When, as if its sound were causing 

The charmed ocean’s pausing, 

The waves lie still and gleaming, 

And the lull’d winds seem dreaming: 

The first four lines, in particular, are evocative of the beautiful musical quality this poem has. The overarching image in this work is water. It appears in both stanzas and often the line breaks seem to resemble the ebbing of the tide. 

 

Example #2 The Eagle by Alfred, Lord Tennyson 

‘The Eagle’ is a short poem, but nonetheless a good example of how line breaks are used in poetry. In this six-line piece, the speaker discusses the power and solitude of a lone eagle on a rocky cliff. Take a look at the first three lines:

He clasps the crag with crooked hands; 

Close to the sun in lonely lands, 

Ring’d with the azure world, he stands.

The rhyme scheme in this poem is just as important as it is in Byron’s ‘Stanzas for Music’. It is very consistent and never once deviates from its intentions. With the way that Tennyson organized his lines, the breaks allow one statement at a time to confront the reader and then recede. Enjambment is less important in this work than in others. The poet is addressing the subject matter clearly, depicting for the reader a magnificent image of an eagle. 

 

Example #3 Preference by Charlotte Brontë 

In this poem, Brontë creates a speaker who has very strong and determined opinions about the kind of person she wants to have a relationship with. She does this by contrasting her preferred partner with a less savoury, temperamental, and deceitful suitor. The line breaks, and her use of syntax, make this poem an interesting and compelling read. 

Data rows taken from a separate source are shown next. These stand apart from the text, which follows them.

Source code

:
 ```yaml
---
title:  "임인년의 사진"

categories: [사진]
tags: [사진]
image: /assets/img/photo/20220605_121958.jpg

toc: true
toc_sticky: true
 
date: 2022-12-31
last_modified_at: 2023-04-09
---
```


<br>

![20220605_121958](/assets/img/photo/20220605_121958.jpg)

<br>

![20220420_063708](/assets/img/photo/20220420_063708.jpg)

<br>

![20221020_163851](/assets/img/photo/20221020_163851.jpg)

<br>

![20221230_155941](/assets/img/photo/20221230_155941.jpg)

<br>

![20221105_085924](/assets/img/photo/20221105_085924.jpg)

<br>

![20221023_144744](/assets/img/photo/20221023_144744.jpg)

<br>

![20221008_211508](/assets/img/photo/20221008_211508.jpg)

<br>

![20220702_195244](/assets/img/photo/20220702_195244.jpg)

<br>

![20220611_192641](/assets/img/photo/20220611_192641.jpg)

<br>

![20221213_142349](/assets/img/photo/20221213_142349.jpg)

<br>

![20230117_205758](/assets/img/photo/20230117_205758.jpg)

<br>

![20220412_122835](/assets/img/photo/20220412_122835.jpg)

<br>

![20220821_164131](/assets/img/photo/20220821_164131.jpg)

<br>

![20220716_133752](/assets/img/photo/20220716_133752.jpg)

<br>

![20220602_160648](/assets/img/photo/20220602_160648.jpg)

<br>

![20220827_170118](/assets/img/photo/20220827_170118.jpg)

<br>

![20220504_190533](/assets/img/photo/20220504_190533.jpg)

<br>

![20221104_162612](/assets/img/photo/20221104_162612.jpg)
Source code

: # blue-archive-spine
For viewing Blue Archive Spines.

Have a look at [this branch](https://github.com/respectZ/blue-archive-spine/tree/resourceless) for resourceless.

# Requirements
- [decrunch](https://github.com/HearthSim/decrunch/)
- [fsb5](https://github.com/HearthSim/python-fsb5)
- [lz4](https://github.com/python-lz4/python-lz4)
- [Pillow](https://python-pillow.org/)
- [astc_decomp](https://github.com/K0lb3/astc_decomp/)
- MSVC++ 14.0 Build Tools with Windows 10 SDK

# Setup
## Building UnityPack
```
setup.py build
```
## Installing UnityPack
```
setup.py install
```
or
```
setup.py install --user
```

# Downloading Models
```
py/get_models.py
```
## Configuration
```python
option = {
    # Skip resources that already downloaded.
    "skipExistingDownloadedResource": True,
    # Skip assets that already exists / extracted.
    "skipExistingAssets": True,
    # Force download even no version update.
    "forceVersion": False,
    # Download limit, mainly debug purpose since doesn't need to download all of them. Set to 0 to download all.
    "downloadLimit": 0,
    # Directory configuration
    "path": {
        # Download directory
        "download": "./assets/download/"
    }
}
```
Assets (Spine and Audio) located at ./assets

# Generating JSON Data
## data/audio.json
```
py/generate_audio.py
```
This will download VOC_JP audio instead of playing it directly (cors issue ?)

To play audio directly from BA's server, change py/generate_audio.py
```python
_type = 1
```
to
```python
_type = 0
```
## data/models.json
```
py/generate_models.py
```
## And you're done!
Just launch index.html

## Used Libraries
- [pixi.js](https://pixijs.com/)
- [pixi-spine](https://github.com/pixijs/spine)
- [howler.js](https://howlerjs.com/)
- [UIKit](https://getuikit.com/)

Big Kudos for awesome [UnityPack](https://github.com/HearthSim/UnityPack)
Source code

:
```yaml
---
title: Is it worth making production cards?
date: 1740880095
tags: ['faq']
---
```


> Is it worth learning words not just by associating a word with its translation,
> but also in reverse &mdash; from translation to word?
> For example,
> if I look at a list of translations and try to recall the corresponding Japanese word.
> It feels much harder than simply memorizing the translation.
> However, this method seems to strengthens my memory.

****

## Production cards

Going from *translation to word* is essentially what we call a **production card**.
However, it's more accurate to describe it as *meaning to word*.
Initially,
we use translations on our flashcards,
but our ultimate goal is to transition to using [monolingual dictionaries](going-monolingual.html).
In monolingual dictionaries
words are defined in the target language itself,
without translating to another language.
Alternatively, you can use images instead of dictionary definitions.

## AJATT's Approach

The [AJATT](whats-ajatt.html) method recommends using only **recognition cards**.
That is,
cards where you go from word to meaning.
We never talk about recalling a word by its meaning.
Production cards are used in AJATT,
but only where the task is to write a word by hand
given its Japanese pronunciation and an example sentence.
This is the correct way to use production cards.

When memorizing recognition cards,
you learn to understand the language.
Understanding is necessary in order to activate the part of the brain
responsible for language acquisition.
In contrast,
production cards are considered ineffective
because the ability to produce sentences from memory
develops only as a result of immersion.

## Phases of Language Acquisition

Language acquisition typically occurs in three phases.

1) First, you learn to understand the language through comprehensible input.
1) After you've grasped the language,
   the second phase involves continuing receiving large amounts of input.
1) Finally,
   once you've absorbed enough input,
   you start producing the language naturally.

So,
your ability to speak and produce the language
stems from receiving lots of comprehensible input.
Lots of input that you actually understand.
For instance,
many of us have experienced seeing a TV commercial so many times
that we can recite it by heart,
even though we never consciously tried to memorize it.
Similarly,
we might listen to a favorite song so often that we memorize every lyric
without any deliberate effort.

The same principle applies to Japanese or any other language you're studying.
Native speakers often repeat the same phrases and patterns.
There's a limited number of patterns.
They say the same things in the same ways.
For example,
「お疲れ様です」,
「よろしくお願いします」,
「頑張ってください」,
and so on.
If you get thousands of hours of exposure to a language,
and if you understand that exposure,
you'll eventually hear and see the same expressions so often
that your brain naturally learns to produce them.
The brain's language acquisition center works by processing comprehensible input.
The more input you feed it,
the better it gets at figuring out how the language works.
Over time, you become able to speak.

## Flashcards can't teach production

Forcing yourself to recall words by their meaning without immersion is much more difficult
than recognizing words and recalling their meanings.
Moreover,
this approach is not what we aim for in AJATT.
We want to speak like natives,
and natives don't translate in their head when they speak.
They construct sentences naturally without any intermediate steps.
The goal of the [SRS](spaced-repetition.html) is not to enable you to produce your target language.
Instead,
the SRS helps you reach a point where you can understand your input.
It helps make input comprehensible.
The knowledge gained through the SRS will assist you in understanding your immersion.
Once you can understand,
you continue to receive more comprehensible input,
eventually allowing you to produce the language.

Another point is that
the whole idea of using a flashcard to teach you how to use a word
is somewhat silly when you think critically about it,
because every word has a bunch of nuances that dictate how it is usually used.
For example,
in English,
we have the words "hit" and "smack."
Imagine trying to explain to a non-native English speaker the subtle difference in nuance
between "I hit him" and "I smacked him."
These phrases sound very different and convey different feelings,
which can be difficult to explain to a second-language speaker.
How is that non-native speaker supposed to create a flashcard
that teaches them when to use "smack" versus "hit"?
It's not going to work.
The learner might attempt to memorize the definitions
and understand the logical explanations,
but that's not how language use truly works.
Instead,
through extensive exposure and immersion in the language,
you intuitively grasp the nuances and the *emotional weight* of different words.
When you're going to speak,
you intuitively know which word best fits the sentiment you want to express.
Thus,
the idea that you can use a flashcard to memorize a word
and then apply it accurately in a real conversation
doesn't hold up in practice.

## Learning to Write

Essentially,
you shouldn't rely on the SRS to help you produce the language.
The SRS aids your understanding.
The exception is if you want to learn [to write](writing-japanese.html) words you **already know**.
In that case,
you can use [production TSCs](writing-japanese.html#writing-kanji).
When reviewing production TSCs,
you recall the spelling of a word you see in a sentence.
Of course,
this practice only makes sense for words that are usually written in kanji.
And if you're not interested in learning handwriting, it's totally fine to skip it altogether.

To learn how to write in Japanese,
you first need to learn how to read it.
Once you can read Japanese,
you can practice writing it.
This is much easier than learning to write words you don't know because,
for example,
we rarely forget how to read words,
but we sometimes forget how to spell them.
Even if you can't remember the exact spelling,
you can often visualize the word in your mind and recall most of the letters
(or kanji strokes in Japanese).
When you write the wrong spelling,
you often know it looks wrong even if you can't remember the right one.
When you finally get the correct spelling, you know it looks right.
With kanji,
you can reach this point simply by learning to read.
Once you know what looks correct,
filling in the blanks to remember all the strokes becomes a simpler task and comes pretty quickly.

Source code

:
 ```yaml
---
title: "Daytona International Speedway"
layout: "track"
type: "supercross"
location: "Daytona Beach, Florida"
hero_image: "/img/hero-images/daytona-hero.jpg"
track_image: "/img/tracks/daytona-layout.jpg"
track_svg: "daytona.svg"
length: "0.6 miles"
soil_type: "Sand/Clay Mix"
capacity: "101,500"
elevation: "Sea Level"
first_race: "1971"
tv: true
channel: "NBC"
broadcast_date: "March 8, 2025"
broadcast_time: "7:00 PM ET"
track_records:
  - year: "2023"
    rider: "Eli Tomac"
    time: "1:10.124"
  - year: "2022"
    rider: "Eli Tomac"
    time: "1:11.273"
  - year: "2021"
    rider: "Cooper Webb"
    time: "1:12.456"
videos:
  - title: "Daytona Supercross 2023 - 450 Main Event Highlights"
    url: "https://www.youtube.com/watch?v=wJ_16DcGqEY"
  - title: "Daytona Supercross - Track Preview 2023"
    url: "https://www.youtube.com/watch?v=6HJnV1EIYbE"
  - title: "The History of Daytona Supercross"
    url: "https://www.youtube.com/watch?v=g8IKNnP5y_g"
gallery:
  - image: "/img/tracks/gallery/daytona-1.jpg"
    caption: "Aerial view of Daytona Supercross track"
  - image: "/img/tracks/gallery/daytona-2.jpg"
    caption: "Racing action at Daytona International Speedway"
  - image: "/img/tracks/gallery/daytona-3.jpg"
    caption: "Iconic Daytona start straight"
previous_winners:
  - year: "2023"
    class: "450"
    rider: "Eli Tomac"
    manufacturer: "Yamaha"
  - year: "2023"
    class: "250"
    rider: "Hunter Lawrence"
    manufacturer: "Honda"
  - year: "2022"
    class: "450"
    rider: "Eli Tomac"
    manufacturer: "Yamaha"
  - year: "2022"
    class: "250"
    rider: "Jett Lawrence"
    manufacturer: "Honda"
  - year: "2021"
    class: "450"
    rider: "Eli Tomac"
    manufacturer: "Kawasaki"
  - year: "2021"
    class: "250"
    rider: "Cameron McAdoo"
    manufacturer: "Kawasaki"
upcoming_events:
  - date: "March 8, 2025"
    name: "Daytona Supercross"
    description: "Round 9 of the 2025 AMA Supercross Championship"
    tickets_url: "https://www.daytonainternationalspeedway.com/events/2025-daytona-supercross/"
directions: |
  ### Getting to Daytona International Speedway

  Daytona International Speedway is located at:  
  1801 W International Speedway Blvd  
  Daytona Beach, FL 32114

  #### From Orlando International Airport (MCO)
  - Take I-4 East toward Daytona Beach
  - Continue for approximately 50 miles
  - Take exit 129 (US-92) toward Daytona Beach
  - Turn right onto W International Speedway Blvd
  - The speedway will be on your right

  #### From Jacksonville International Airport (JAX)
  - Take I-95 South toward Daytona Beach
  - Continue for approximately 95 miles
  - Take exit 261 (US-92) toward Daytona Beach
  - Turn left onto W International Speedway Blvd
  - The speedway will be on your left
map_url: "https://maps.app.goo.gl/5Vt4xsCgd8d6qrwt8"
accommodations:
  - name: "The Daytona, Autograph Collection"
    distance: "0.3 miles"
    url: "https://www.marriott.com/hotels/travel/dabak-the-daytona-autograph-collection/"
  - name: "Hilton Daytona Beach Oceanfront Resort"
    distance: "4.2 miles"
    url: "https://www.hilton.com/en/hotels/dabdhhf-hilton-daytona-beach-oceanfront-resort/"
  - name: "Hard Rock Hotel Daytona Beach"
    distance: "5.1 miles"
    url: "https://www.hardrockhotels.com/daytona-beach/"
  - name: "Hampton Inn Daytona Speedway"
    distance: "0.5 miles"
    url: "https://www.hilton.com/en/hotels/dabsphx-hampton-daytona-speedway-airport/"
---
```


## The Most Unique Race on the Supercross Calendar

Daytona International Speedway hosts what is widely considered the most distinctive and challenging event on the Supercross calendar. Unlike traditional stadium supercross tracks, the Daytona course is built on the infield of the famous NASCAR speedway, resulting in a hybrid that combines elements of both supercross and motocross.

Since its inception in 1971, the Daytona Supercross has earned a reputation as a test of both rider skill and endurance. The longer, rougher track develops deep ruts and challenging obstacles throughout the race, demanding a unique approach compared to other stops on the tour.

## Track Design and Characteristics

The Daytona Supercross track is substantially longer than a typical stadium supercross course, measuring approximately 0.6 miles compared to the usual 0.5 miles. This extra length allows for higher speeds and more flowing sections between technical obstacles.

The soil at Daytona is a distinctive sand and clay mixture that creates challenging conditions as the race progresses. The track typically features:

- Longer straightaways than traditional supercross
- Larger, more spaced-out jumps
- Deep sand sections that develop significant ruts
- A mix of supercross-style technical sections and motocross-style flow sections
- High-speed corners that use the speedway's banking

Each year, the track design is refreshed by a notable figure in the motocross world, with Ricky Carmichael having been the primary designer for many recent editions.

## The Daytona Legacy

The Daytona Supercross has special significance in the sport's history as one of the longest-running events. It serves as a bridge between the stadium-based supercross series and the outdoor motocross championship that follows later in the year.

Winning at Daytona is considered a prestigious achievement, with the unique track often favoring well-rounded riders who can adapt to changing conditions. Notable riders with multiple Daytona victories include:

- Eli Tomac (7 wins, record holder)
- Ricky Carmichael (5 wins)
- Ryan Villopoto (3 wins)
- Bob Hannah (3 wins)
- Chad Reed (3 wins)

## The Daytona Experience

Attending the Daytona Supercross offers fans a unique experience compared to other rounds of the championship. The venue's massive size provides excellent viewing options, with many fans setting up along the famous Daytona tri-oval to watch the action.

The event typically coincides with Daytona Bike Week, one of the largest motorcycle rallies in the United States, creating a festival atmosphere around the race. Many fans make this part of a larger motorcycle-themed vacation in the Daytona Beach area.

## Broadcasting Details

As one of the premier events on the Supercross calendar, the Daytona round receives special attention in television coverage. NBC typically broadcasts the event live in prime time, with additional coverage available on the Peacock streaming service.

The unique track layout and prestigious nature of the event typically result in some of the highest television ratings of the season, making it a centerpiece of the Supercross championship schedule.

It was common for Brontë not to use the traditional subject, verb, object arrangement common to English sentences. The words in her lines shift their positions in order to place emphasis in the right places. This is exaggerated by the places where she chose to begin and end lines. For example, lines eleven and twelve “Therefore, dared I not deceive thee, / Even with friendship’s gentle show.”

Take a look at this excerpt from the poem: 

Why that smile? Thou now art deeming

This my coldness all untrue,–

But a mask of frozen seeming,

Hiding secret fires from view.

Touch my hand, thou self-deceiver;

Nay-be calm, for I am so:

Does it burn? Does my lip quiver?

Has mine eye a troubled glow?

The transition between the first line of this excerpt, which is really the seventeenth line of the poem, and the next is a great example of how a strategic line break can help create tension and drama in a poem.